TSH	3.490 (0.450-4.500 uIU/mL)

T4,Free(Direct)	0.95 (0.82-1.77 ng/dL)


----------



## Andros (Aug 26, 2009)

quarter said:


> Hi Everyone - glad I found you! I go back to the GP to discuss next steps on my lab results below. Any advice? From what I hear on the boards I should get my free T3 tested too. Thanks in advance!
> 
> TSH	3.490 (0.450-4.500 uIU/mL)
> 
> T4,Free(Direct)	0.95 (0.82-1.77 ng/dL)


Hi there and welcome!! We are glad you are glad!! LOL!!

AACE recommends the range for TSH to be 0.3 to 3.0 and most of us feel best with TSH @ 1.0 or less. Other countries such as Canada use 2.0 as the top of the range.

And...............that FREE T4 is way below the mid-range of 1.34 as per the range provided by your lab. Not a good sign. So yes; FREE T3 would be very very helpful at this point.

So would some antibodies' tests.

TSI (thyroid stimulating immunoglobulin)http://www.medicineonline.com/topics/t/2/Thyroid-Stimulating-Immunoglobulin/TSI.html,TPO (antimicrosomal antibodies) TBII (thyrotropin-binding inhibitory immunoglobulin), Thyroglobulin Ab, ANA (antinuclear antibodies), (thyroid hormone panel) TSH, Free T3, Free T4.

You can look this stuff up here and more.........
http://www.labtestsonline.org/

Once again, we are glad you are here and we welcome you!









What are your symptoms? Can you list them, please?


----------



## quarter (Nov 17, 2011)

Thank you!! Heading to the doc appt. now and will ask for additional tests. This has all been new to me but the symptoms are crazy, in fact I thought I was going crazy...haha...

Just noticed you asked for my symptoms: fatigue, constipation, muscle (mostly leg) soreness, low libido, dry hair and skin, can't lose weight (with diet or exercise) and am gaining weight, and low mental clarity. Also, have had repeated sinus infections although I'm not sure that is related.


----------



## Andros (Aug 26, 2009)

quarter said:


> Thank you!! Heading to the doc appt. now and will ask for additional tests.
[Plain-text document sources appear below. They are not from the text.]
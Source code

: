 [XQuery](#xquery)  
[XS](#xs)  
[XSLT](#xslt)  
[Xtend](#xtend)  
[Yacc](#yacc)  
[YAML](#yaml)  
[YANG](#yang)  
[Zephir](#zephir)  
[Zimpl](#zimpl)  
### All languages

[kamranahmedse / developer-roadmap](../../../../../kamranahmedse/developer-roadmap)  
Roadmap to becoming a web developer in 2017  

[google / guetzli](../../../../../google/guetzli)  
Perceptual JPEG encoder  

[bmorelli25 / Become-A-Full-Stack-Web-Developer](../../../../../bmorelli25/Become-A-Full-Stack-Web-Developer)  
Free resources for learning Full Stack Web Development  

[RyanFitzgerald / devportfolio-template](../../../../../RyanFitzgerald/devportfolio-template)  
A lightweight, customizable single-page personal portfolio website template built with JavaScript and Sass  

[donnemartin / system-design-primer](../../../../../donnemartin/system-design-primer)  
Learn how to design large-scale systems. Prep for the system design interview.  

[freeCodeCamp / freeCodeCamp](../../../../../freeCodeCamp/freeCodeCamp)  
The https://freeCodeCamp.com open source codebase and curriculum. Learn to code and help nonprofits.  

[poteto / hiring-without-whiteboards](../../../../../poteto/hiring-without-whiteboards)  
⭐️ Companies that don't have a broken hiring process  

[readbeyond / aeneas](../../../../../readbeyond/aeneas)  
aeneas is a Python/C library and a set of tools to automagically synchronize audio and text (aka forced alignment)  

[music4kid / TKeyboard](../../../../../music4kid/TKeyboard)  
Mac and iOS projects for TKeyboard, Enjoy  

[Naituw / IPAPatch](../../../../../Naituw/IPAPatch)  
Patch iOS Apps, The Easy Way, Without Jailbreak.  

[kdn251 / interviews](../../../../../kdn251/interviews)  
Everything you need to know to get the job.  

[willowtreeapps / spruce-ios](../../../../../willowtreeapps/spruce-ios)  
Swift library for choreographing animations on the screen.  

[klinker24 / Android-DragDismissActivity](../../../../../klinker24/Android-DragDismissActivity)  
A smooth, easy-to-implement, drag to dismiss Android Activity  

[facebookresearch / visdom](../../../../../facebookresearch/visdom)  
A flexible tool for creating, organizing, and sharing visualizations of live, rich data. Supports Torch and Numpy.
This has all been new to me but the symptoms are crazy, in fact I thought I was going crazy...haha...
> 
> Just noticed you asked for my symptoms: fatigue, constipation, muscle (mostly leg) soreness, low libido, dry hair and skin, can't lose weight (with diet or exercise) and am gaining weight, and low mental clarity. Also, have had repeated sinus infections although I'm not sure that is related.


You are symptomatic alright! Please let us know how the doctor appt. goes for you!


----------